Camouflage Breaking with Stereo-vision Assisted Imaging

Camouflage is a natural or artificially process to prevent an object from being detected while camouflage breaking is a countering process for the identification of the concealed object. We report that a perfectly camouflaged object in a two-dimensional scene can be retrieved and detected with stereo-vision assisted three-dimensional (3D) imaging perceived with stereopsis. The analysis is based on binocular energy model applied to general 3D settings. We show that a perfectly concealed object with random noise background can be retrieved with vision’s stereoacuity to resolve the hidden structures. The theoretical analysis is further tested and demonstrated with distant natural images taken by a drone-camera, processed with a computer and displayed in an autostereoscopy.

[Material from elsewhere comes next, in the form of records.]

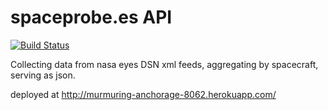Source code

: # spaceprobe.es API

[![Build Status](https://travis-ci.org/spacehackers/api.spaceprob.es.svg)](https://travis-ci.org/spacehackers/api.spaceprob.es)


Collecting data from nasa eyes DSN xml feeds, aggregating by spacecraft, serving as json.

deployed at http://murmuring-anchorage-8062.herokuapp.com/
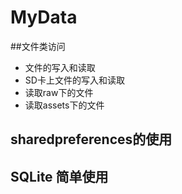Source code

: # MyData

##文件类访问

* 文件的写入和读取
* SD卡上文件的写入和读取
* 读取raw下的文件
* 读取assets下的文件

## sharedpreferences的使用

## SQLite 简单使用


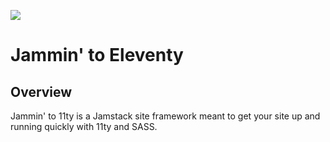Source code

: ![](https://www.dropbox.com/s/q6d3qgmayo7epxa/jammin-lobby-card.jpg?dl=1)

# Jammin' to Eleventy

## Overview
Jammin' to 11ty is a Jamstack site framework meant to get your site up and running quickly with 11ty and SASS.
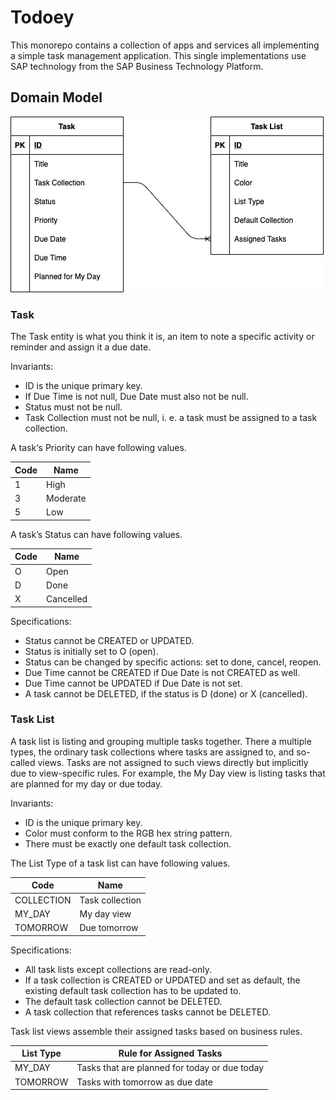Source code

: # Todoey

This monorepo contains a collection of apps and services all implementing a simple task management application.
This single implementations use SAP technology from the SAP Business Technology Platform.

## Domain Model

![Domain Model](./docs/domain-model.jpg)

### Task

The Task entity is what you think it is, an item to note a specific activity or reminder and assign it a due date.

Invariants:

- ID is the unique primary key.
- If Due Time is not null, Due Date must also not be null.
- Status must not be null.
- Task Collection must not be null, i. e. a task must be assigned to a task collection.

A task‘s Priority can have following values.

| Code | Name     |
| ---- | -------- |
| 1    | High     |
| 3    | Moderate |
| 5    | Low      |

A task’s Status can have following values.

| Code | Name      |
| ---- | --------- |
| O    | Open      |
| D    | Done      |
| X    | Cancelled |

Specifications:

- Status cannot be CREATED or UPDATED.
- Status is initially set to O (open).
- Status can be changed by specific actions: set to done, cancel, reopen.
- Due Time cannot be CREATED if Due Date is not CREATED as well.
- Due Time cannot be UPDATED if Due Date is not set.
- A task cannot be DELETED, if the status is D (done) or X (cancelled).

### Task List

A task list is listing and grouping multiple tasks together. There a multiple types, the ordinary task collections where tasks are assigned to, and so-called views. Tasks are not assigned to such views directly but implicitly due to view-specific rules. For example, the My Day view is listing tasks that are planned for my day or due today.

Invariants:

- ID is the unique primary key.
- Color must conform to the RGB hex string pattern.
- There must be exactly one default task collection.

The List Type of a task list can have following values.

| Code       | Name            |
| ---------- | --------------- |
| COLLECTION | Task collection |
| MY_DAY     | My day view     |
| TOMORROW   | Due tomorrow    |

Specifications:

- All task lists except collections are read-only.
- If a task collection is CREATED or UPDATED and set as default, the existing default task collection has to be updated to.
- The default task collection cannot be DELETED.
- A task collection that references tasks cannot be DELETED.

Task list views assemble their assigned tasks based on business rules.

| List Type | Rule for Assigned Tasks                       |
| --------- | --------------------------------------------- |
| MY_DAY    | Tasks that are planned for today or due today |
| TOMORROW  | Tasks with tomorrow as due date               |
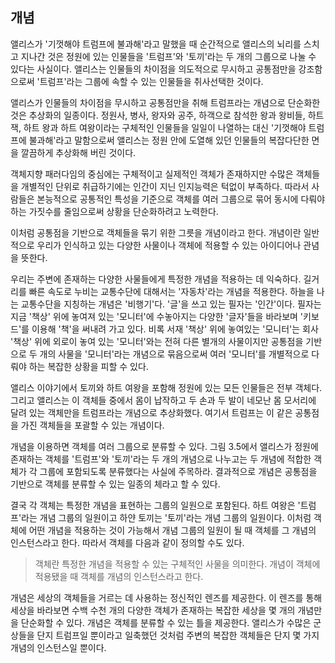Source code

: ## 개념
앨리스가 '기껏해야 트럼프에 불과해'라고 말했을 때 순간적으로 앨리스의 뇌리를 스치고 지나간 것은 정원에 있는 인물들을 '트럼프'와 '토끼'라는 두 개의 그룹으로 나눌 수 있다는 사실이다. 앨리스는 인물들의 차이점을 의도적으로 무시하고 공통점만을 강조함으로써 '트럼프'라는 그룹에 속할 수 있는 인물들을 취사선택한 것이다.

앨리스가 인물들의 차이점을 무시하고 공통점만을 취해 트럼프라는 개념으로 단순화한 것은 추상화의 일종이다. 정원사, 병사, 왕자와 공주, 하객으로 참석한 왕과 왕비들, 하트 잭, 하트 왕과 하트 여왕이라는 구체적인 인물들을 일일이 나열하는 대신 '기껏해야 트럼프에 불과해'라고 말함으로써 앨리스는 정원 안에 도열해 있던 인물들의 복잡다단한 면을 깔끔하게 추상화해 버린 것이다.

객체지향 패러다임의 중심에는 구체적이고 실제적인 객체가 존재하지만 수많은 객체들을 개별적인 단위로 취급하기에는 인간이 지닌 인지능력은 턱없이 부족하다. 따라서 사람들은 본능적으로 공통적인 특성을 기준으로 객체를 여러 그룹으로 묶어 동시에 다뤄야 하는 가짓수를 줄임으로써 상황을 단순화하려고 노력한다.

이처럼 공통점을 기반으로 객체들을 묶기 위한 그릇을 개념이라고 한다. 개념이란 일반적으로 우리가 인식하고 있는 다양한 사물이나 객체에 적용할 수 있는 아이디어나 관념을 뜻한다.

우리는 주변에 존재하는 다양한 사물들에게 특정한 개념을 적용하는 데 익숙하다. 길거리를 빠른 속도로 누비는 교통수단에 대해서는 '자동차'라는 개념을 적용한다. 하늘을 나는 교통수단을 지칭하는 개념은 '비행기'다. '글'을 쓰고 있는 필자는 '인간'이다. 필자는 지금 '책상' 위에 놓여져 있는 '모니터'에 수놓아지는 다양한 '글자'들을 바라보며 '키보드'를 이용해 '책'을 써내려 가고 있다. 비록 서재 '책상' 위에 놓여있는 '모니터'는 회사 '책상' 위에 외로이 놓여 있는 '모니터'와는 전혀 다른 별개의 사물이지만 공통점을 기반으로 두 개의 사물을 '모니터'라는 개념으로 묶음으로써 여러 '모니터'를 개별적으로 다뤄야 하는 복잡한 상황을 피할 수 있다.

앨리스 이야기에서 토끼와 하트 여왕을 포함해 정원에 있는 모든 인물들은 전부 객체다. 그리고 앨리스는 이 객체들 중에서 몸이 납작하고 두 손과 두 발이 네모난 몸 모서리에 달려 있는 객체만을 트럼프라는 개념으로 추상화했다. 여기서 트럼프는 이 같은 공통점을 가진 객체들을 포괄할 수 있는 개념이다.

개념을 이용하면 객체를 여러 그룹으로 분류할 수 있다. 그림 3.5에서 앨리스가 정원에 존재하는 객체를 '트럼프'와 '토끼'라는 두 개의 개념으로 나누고는 두 개념에 적합한 객체가 각 그룹에 포함되도록 분류했다는 사실에 주목하라. 결과적으로 개념은 공통점을 기반으로 객체를 분류할 수 있는 일종의 체라고 할 수 있다.

결국 각 객체는 특정한 개념을 표현하는 그룹의 일원으로 포함된다. 하트 여왕은 '트럼프'라는 개념 그룹의 일원이고 하얀 토끼는 '토끼'라는 개념 그룹의 일원이다. 이처럼 객체에 어떤 개념을 적용하는 것이 가능해서 개념 그룹의 일원이 될 때 객체를 그 개념의 인스턴스라고 한다. 따라서 객체를 다음과 같이 정의할 수도 있다.

> 객체란 특정한 개념을 적용할 수 있는 구체적인 사물을 의미한다. 개념이 객체에 적용됐을 때 객체를 개념의 인스턴스라고 한다.

개념은 세상의 객체들을 거르는 데 사용하는 정신적인 렌즈를 제공한다. 이 렌즈를 통해세상을 바라보면 수백 수천 개의 다양한 객체가 존재하는 복잡한 세상을 몇 개의 개념만을 단순화할 수 있다. 개념은 객체를 분류할 수 있는 틀을 제공한다. 앨리스가 수많은 군상들을 단지 트럼프일 뿐이라고 일축했던 것처럼 주변의 복잡한 객체들은 단지 몇 가지 개념의 인스턴스일 뿐이다.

The recovered imaging is presented with removal of the background interference to demonstrate the general applicability for camouflage breaking with stereo imaging and sensing.

Keywords:

Subject: Physical Sciences - Optics and Photonics

1. Introduction

Camouflage is a natural concealment capability of animals to hunt and to avoid being hunted [1,2]. The making and breaking of camouflage become important for achieving advantages for various confrontation circumstances [3,4]. Camouflage is usually achieved by combination of structures, colors and illuminations to hide the identity of the object from its background [5,6]. There has been consistent interest in the subject of camouflage, as the topic is not only scientifically interesting but technologically important. Among various technique for camouflage breaking, 3D convexity, machine learning and artificial intelligence have been widely studied [7,8]. It has been suggested that breaking camouflage is one of the major functions of stereopsis [9,10]. Recent development with 3D photographic and stereopsis technology [11,12] paves the way for stereo image reconstruction. However, the capability of stereo computer vision is yet not in any way comparable with human vision. It is then necessary to re-examine the effect of stereopsis on camouflage breaking and to analyze its impact on its real-world applications.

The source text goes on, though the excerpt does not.